- _Exercise requirements_: From start to end, write out the following data exactly, apart from its images.

- _Stored data entries_:
----------------
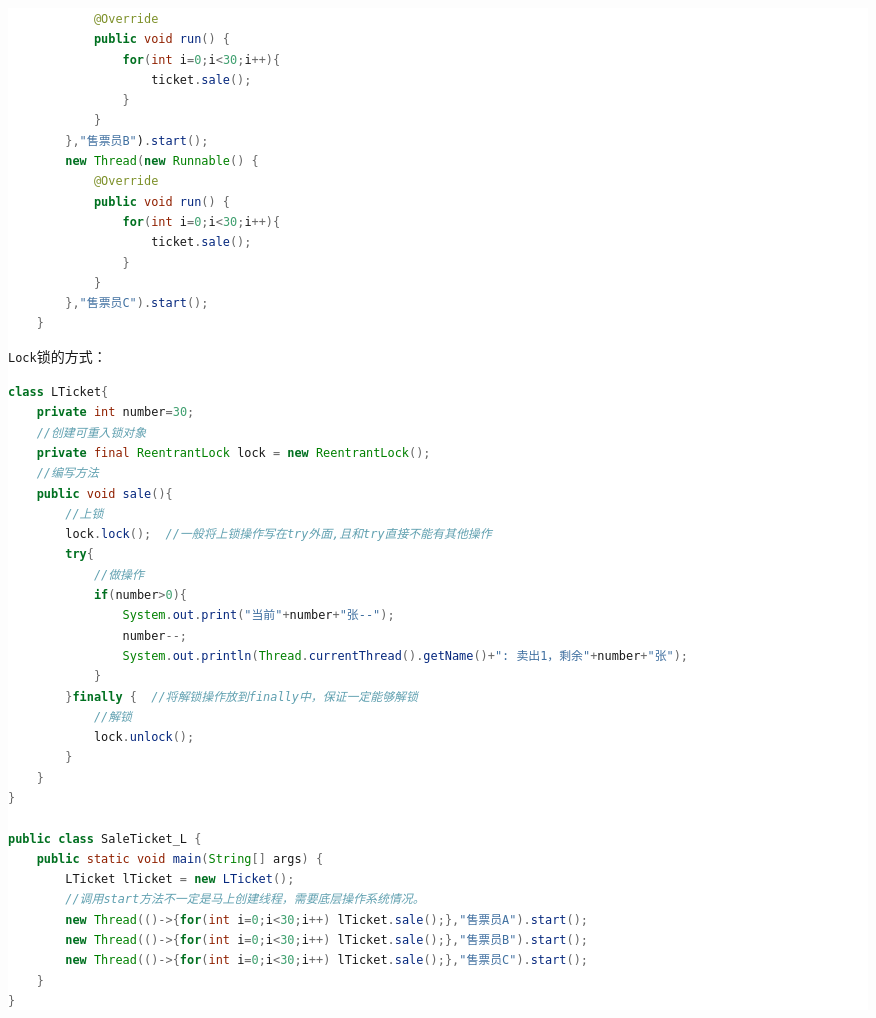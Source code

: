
 ```java
            @Override
            public void run() {
                for(int i=0;i<30;i++){
                    ticket.sale();
                }
            }
        },"售票员B").start();
        new Thread(new Runnable() {
            @Override
            public void run() {
                for(int i=0;i<30;i++){
                    ticket.sale();
                }
            }
        },"售票员C").start();
    }

```

`Lock`锁的方式：

```java
class LTicket{
    private int number=30;
    //创建可重入锁对象
    private final ReentrantLock lock = new ReentrantLock();
    //编写方法
    public void sale(){
        //上锁
        lock.lock();  //一般将上锁操作写在try外面,且和try直接不能有其他操作
        try{
            //做操作
            if(number>0){
                System.out.print("当前"+number+"张--");
                number--;
                System.out.println(Thread.currentThread().getName()+": 卖出1，剩余"+number+"张");
            }
        }finally {  //将解锁操作放到finally中，保证一定能够解锁
            //解锁
            lock.unlock();
        }
    }
}

public class SaleTicket_L {
    public static void main(String[] args) {
        LTicket lTicket = new LTicket();
        //调用start方法不一定是马上创建线程，需要底层操作系统情况。
        new Thread(()->{for(int i=0;i<30;i++) lTicket.sale();},"售票员A").start();
        new Thread(()->{for(int i=0;i<30;i++) lTicket.sale();},"售票员B").start();
        new Thread(()->{for(int i=0;i<30;i++) lTicket.sale();},"售票员C").start();
    }
}
```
----------------
- _Solution below_:
Source code

:
 ```java
            @Override
            public void run() {
                for(int i=0;i<30;i++){
                    ticket.sale();
                }
            }
        },"售票员B").start();
        new Thread(new Runnable() {
            @Override
            public void run() {
                for(int i=0;i<30;i++){
                    ticket.sale();
                }
            }
        },"售票员C").start();
    }

```

`Lock`锁的方式：

```java
class LTicket{
    private int number=30;
    //创建可重入锁对象
    private final ReentrantLock lock = new ReentrantLock();
    //编写方法
    public void sale(){
        //上锁
        lock.lock();  //一般将上锁操作写在try外面,且和try直接不能有其他操作
        try{
            //做操作
            if(number>0){
                System.out.print("当前"+number+"张--");
                number--;
                System.out.println(Thread.currentThread().getName()+": 卖出1，剩余"+number+"张");
            }
        }finally {  //将解锁操作放到finally中，保证一定能够解锁
            //解锁
            lock.unlock();
        }
    }
}

public class SaleTicket_L {
    public static void main(String[] args) {
        LTicket lTicket = new LTicket();
        //调用start方法不一定是马上创建线程，需要底层操作系统情况。
        new Thread(()->{for(int i=0;i<30;i++) lTicket.sale();},"售票员A").start();
        new Thread(()->{for(int i=0;i<30;i++) lTicket.sale();},"售票员B").start();
        new Thread(()->{for(int i=0;i<30;i++) lTicket.sale();},"售票员C").start();
    }
}
```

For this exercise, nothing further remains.